Love when there's inspiration...I don't live too far from Chicago so when I visit up there I see lots of good and bad inspirations! Haha....Look forward to seeing what you do!


----------



## razercruze15 (Feb 15, 2016)

anthonysmith93 said:


> Love when there's inspiration...I don't live too far from Chicago so when I visit up there I see lots of good and bad inspirations! Haha....Look forward to seeing what you do!

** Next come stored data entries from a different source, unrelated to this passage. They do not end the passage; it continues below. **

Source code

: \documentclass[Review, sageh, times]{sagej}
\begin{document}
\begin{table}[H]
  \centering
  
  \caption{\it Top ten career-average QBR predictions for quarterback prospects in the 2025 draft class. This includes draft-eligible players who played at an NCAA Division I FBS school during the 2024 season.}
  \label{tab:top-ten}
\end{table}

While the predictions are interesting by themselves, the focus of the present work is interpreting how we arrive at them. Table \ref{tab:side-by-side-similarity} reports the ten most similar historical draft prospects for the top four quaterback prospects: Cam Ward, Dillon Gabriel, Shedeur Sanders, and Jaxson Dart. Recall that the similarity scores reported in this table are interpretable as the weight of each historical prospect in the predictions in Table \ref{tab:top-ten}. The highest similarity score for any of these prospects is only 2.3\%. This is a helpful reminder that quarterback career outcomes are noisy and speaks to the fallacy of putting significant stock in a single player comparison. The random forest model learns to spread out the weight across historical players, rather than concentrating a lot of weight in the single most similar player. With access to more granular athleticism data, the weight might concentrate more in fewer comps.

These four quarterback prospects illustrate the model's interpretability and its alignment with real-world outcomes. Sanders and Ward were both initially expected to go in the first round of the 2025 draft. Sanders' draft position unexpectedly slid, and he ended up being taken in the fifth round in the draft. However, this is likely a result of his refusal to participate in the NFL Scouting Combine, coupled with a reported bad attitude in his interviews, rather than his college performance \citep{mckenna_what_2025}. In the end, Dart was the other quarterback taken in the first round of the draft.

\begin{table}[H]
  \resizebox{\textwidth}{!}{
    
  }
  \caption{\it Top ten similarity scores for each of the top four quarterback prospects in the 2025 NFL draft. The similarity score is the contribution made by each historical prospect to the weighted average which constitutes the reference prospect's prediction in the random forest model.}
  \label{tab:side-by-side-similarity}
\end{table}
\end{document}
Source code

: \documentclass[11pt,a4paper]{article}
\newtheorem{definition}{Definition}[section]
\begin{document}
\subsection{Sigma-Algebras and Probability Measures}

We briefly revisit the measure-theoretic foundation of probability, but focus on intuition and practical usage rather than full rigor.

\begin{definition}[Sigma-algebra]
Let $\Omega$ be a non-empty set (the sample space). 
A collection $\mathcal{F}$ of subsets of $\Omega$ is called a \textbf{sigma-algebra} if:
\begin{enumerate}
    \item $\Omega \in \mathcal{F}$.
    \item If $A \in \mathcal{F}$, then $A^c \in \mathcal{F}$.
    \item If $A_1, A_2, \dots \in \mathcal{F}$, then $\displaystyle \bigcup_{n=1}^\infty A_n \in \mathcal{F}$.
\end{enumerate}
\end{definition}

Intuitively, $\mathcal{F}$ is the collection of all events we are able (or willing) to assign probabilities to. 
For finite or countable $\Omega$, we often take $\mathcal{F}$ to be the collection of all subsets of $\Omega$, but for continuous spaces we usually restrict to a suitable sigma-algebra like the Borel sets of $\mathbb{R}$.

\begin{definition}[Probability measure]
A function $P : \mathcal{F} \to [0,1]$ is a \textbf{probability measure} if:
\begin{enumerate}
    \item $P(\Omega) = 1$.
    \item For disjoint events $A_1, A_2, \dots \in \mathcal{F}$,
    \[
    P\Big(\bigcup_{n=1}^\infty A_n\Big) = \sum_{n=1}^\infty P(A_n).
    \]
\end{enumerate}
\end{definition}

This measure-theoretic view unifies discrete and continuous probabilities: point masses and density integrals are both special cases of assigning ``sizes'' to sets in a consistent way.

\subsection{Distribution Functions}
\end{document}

There literally was just a race outside my house and a cop came, sirens blaring, camaro smashed into tree..Firetruck, Ambulance, Police, and Tow truck, all with lights flashing like mad, outside my window. Hope the guy is okay.. but I don't condone racing on public streets personally. But yeah.. I think theres a reason why my city's cops drive Chevy Caprice PPV 6.0L V8s.


----------



## anthonysmith93 (Jul 15, 2015)

razercruze15 said:


> There literally was just a race outside my house and a cop came, sirens blaring, camaro smashed into tree..Firetruck, Ambulance, Police, and Tow truck, all with lights flashing like mad, outside my window. Hope the guy is okay.. but I don't condone racing on public streets personally. But yeah.. I think theres a reason why my city's cops drive Chevy Caprice PPV 6.0L V8s.

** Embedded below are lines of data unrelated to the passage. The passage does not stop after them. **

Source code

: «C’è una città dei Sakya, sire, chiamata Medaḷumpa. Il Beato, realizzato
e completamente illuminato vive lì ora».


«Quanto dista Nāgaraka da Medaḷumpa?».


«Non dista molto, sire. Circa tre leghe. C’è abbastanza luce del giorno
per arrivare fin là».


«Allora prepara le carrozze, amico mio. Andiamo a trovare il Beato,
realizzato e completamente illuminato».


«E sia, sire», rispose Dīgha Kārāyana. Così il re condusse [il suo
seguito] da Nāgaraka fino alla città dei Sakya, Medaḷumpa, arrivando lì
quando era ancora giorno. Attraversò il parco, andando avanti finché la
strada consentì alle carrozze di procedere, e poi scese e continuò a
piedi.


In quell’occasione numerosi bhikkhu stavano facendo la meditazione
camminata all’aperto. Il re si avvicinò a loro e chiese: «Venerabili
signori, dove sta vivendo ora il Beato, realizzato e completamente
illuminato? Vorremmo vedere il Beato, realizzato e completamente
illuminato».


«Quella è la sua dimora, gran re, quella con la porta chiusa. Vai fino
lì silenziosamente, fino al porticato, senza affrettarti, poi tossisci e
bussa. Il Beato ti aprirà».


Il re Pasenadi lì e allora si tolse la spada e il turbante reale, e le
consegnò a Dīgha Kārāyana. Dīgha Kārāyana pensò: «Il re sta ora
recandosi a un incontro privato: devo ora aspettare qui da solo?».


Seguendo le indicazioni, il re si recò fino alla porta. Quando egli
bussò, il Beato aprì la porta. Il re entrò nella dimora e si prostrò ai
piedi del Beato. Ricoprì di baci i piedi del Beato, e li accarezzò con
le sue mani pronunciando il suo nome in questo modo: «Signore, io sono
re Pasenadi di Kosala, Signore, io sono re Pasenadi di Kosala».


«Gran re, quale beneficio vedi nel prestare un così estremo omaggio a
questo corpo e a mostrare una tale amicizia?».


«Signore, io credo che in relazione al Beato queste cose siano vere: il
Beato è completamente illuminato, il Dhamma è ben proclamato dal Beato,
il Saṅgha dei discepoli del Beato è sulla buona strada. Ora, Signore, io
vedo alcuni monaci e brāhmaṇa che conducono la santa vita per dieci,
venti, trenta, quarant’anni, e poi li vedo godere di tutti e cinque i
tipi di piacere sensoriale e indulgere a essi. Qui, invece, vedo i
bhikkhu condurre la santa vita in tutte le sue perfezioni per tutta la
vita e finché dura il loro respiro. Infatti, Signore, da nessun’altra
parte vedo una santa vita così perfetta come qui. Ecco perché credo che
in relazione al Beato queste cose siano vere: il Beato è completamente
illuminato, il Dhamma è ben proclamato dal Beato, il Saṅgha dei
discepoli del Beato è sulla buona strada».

No way! That's really epic, although tragic, like Fast and Furious style haha ....the street I live on is like a city street but outside of city limits, and it's long and straight, so lots of motorcycles race on it at night time. Have yet to hear a crash though!! And we have those Caprices here too I usually see them on the highway; in town it's always the Taurus or Ford SUV...I forget if it's the Edge or Explorer.


----------



## razercruze15 (Feb 15, 2016)

anthonysmith93 said:


> No way! That's really epic, although tragic, like Fast and Furious style haha ....the street I live on is like a city street but outside of city limits, and it's long and straight, so lots of motorcycles race on it at night time. Have yet to hear a crash though!! And we have those Caprices here too I usually see them on the highway; in town it's always the Taurus or Ford SUV...I forget if it's the Edge or Explorer.


Probably the Ford Explorer / Police Interceptor Utility Vehicle, as I don't think Ford makes the Edge in Police version. 

But yeah its crazy that it just happened in the last hour as I mentioned car culture here.. all the vehicles are still here..I looked outside to see a family looking like they were grieving. Quite Sad. Never heard or seen a crash before this one, outside my house. Also hearing constant loud burnouts/donuts in the near distance, tipped off by super loud exhausts. Probably in protest. I hear these cars exhausts roaring at night almost every night. It literally is Fast and the Furious..

Ive been to the larger, los angeles car meets like Krispy Kreme meets, etc. Those are generally more civilized and are just park and shows, but awesome to see all the sweet rides. Beautiful women in tastefully modified G35 coupes, 370Zs, and SUBIES are particularly common 

I used to live in Cleveland and visited Chicago occasionally. the ohio, indiana, and illinois highway patrols were always camped out with speed traps. But the highways were FLAT and no traffic until Chicago, so some speeding could have occurred haha


----------



## anthonysmith93 (Jul 15, 2015)

razercruze15 said:


> Probably the Ford Explorer / Police Interceptor Utility Vehicle, as I don't think Ford makes the Edge in Police version.
> 
> But yeah its crazy that it just happened in the last hour as I mentioned car culture here.. all the vehicles are still here..I looked outside to see a family looking like they were grieving. Quite Sad. Never heard or seen a crash before this one, outside my house. Also hearing constant loud burnouts/donuts in the near distance, tipped off by super loud exhausts. Probably in protest. I hear these cars exhausts roaring at night almost every night. It literally is Fast and the Furious..
> 
> ...


Wow, very lively where you live!! I need to come there haha. I'm attending my first car meet ever, the big Lordstown Cruze one...I'm nervous that people may be critical and judge-y if a car isn't perfect, they're not like that are they? But I do love drooling over nice cars, so the car show we're all attending will hopefully be a good time.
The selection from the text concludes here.